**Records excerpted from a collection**
++++++++++
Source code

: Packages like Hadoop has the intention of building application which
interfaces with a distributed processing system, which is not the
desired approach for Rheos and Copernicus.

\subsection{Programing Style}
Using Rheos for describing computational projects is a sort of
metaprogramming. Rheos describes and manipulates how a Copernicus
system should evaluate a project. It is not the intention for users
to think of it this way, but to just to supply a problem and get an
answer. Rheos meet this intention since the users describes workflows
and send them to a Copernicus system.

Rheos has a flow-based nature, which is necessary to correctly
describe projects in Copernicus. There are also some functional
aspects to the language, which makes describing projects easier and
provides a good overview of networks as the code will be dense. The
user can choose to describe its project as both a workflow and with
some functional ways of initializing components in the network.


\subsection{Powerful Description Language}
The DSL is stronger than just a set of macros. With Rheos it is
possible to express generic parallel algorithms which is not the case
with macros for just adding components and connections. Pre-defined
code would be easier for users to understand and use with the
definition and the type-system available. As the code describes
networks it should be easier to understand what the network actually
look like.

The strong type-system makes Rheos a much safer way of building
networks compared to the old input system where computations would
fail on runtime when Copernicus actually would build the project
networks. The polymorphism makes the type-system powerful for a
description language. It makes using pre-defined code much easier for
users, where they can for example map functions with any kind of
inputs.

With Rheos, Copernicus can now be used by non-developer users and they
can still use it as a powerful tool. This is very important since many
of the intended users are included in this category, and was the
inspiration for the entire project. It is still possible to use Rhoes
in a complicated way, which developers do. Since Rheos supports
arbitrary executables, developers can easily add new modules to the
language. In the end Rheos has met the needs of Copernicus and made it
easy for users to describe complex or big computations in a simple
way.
++++++++++
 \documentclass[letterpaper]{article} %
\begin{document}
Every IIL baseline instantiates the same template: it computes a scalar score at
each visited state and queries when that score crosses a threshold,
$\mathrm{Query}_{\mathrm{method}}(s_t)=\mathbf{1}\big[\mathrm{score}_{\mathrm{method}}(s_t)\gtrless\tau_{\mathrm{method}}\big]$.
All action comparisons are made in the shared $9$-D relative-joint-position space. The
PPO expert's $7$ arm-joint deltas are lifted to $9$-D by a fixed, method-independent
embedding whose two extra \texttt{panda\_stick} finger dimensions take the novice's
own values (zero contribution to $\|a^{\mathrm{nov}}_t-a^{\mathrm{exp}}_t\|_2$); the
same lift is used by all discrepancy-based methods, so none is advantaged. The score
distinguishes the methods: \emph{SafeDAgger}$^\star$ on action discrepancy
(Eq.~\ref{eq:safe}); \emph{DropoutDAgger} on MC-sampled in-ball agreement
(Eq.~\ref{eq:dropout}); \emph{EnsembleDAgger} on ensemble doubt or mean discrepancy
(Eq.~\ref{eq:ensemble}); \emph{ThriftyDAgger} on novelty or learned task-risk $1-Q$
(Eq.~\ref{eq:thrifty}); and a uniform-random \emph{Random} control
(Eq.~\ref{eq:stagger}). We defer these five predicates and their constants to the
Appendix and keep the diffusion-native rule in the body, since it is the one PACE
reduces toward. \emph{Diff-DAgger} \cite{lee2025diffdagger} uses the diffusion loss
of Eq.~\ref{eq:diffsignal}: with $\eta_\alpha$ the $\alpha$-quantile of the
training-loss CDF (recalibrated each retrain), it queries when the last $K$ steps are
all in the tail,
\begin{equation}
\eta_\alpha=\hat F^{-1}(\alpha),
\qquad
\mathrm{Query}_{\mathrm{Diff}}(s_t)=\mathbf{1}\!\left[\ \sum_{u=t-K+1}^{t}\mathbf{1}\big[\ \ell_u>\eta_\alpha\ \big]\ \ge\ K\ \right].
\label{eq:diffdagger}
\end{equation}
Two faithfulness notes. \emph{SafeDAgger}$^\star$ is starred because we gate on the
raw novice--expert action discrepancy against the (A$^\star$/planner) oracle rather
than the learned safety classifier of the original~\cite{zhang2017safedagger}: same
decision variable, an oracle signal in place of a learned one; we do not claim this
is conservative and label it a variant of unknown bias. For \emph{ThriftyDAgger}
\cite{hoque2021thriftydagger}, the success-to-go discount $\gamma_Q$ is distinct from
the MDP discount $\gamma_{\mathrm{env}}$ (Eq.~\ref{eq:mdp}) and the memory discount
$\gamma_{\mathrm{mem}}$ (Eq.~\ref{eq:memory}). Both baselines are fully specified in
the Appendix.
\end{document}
++++++++++
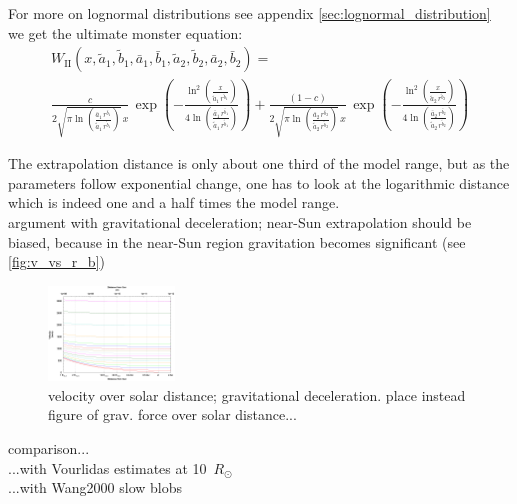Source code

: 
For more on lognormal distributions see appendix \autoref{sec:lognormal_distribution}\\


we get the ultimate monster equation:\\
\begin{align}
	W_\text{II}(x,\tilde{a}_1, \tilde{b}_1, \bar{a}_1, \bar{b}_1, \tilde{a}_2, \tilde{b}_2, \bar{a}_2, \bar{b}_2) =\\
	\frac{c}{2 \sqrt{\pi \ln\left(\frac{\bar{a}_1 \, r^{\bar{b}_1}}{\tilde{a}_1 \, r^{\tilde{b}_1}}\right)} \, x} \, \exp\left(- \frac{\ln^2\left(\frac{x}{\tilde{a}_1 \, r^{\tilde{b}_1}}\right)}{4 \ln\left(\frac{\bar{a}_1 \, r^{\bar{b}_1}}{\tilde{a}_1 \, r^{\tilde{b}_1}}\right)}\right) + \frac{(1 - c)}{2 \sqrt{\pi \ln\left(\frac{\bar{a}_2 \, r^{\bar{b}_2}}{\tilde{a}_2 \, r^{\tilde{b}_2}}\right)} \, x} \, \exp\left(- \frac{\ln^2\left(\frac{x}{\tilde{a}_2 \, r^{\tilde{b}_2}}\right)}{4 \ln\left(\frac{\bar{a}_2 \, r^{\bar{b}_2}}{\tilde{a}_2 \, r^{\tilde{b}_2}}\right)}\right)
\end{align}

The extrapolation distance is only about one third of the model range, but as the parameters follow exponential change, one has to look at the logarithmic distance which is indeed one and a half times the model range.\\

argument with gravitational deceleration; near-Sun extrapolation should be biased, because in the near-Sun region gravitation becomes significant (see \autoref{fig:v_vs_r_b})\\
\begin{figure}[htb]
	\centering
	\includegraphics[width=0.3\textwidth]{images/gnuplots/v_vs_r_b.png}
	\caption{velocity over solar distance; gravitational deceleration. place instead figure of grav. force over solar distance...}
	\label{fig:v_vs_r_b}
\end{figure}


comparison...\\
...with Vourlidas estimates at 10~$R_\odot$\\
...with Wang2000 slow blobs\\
++++++++++
**EXERCISE REQUIREMENTS**
Among the entries above, the lines between the ones containing "networks compared to" and "in a complicated", inclusive, are to be transcribed exactly. No other line is to be given.

**WRITTEN ANSWER**
networks compared to the old input system where computations would
fail on runtime when Copernicus actually would build the project
networks. The polymorphism makes the type-system powerful for a
description language. It makes using pre-defined code much easier for
users, where they can for example map functions with any kind of
inputs.

With Rheos, Copernicus can now be used by non-developer users and they
can still use it as a powerful tool. This is very important since many
of the intended users are included in this category, and was the
inspiration for the entire project. It is still possible to use Rhoes
in a complicated way, which developers do. Since Rheos supports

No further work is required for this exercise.